Restrict the output to the lines below starting at the one that contains "The messaging services are" and ending at the one that contains "## Message Queue (RabbitMQ)", and restate them word for word, both ends included.

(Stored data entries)
# # # #

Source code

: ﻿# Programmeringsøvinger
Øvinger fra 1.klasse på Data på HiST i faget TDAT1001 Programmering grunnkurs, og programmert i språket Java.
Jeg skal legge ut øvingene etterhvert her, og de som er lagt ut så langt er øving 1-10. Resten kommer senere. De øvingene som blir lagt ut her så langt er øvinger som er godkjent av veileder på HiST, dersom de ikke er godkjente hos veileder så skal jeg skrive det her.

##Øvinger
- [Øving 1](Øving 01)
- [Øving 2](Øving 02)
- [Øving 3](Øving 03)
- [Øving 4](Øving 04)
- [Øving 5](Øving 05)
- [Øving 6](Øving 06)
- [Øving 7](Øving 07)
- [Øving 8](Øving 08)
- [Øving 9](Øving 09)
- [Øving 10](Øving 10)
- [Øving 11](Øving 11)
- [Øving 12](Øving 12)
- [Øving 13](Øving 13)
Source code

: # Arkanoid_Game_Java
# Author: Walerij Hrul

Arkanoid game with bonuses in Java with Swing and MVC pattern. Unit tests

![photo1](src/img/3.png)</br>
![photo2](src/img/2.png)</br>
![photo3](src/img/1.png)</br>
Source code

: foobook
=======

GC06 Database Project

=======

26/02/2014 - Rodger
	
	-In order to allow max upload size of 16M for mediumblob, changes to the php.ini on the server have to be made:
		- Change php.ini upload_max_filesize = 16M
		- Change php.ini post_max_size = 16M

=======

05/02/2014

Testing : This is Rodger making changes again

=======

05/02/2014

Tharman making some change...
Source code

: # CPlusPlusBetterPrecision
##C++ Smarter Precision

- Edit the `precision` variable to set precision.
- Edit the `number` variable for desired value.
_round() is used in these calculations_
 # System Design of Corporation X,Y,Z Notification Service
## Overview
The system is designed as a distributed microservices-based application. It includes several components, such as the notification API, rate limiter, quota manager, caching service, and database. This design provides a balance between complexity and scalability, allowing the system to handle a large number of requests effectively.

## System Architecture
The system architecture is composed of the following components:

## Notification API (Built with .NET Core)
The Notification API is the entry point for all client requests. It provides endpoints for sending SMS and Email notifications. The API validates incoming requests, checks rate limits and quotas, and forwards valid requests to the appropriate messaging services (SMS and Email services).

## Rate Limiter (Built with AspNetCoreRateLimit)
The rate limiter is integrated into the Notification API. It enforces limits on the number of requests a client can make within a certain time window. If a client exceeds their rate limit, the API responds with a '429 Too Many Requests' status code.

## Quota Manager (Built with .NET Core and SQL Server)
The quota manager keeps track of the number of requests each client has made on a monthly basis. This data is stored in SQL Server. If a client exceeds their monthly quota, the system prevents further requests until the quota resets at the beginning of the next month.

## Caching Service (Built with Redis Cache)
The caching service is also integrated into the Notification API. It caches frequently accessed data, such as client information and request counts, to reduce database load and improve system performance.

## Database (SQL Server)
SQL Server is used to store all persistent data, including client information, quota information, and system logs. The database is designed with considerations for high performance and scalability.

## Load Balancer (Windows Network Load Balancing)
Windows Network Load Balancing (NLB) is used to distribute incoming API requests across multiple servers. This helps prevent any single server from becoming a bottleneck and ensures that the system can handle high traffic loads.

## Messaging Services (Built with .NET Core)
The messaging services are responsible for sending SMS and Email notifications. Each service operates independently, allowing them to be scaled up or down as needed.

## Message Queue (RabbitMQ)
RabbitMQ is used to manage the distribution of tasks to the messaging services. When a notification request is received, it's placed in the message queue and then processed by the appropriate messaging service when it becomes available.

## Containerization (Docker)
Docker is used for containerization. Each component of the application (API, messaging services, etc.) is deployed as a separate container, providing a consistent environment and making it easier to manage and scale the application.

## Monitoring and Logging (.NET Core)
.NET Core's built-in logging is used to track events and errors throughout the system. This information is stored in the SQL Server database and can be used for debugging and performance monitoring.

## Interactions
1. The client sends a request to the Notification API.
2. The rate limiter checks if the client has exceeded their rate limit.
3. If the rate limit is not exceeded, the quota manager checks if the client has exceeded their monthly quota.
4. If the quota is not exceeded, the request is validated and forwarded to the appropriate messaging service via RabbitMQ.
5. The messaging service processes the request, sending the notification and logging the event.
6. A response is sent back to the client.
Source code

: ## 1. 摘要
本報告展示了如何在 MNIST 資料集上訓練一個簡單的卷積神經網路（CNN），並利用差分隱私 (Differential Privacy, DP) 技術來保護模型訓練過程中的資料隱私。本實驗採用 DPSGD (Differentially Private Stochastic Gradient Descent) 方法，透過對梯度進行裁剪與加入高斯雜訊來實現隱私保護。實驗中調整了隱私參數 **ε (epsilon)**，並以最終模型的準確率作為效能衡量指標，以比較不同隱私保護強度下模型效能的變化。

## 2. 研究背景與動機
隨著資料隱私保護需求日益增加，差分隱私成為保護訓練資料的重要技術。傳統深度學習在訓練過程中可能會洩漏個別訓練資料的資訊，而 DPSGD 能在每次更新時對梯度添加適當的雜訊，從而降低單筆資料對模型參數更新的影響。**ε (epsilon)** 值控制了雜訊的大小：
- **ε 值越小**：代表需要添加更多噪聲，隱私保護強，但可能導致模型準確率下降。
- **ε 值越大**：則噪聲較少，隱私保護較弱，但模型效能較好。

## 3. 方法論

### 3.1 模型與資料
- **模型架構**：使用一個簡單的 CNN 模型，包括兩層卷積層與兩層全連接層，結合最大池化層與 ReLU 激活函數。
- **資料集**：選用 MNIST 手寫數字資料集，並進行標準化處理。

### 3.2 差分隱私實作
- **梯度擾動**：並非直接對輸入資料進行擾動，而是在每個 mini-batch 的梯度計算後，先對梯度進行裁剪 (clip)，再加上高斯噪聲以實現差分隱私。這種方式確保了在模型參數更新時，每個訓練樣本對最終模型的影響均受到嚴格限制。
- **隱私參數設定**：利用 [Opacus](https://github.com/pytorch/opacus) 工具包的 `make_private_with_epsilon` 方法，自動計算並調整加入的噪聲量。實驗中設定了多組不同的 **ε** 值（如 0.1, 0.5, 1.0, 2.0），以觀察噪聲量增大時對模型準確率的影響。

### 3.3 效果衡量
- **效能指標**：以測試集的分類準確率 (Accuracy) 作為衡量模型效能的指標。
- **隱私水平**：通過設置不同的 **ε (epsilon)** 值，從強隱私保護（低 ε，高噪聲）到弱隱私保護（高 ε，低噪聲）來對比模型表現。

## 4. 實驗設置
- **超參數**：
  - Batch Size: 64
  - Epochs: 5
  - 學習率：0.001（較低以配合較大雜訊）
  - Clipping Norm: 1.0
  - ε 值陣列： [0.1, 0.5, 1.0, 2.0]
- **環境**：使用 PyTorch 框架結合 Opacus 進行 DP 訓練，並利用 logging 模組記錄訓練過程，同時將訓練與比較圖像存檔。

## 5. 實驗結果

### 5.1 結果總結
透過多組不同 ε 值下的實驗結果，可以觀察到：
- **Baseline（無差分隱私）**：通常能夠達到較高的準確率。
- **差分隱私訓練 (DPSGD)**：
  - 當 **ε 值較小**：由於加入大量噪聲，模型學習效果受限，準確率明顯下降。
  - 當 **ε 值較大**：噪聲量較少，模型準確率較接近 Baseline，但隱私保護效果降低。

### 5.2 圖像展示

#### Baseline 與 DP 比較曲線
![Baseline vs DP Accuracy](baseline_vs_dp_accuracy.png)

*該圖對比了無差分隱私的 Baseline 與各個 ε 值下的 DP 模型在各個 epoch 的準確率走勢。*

# # # #

→ Response below
The messaging services are responsible for sending SMS and Email notifications. Each service operates independently, allowing them to be scaled up or down as needed.

## Message Queue (RabbitMQ)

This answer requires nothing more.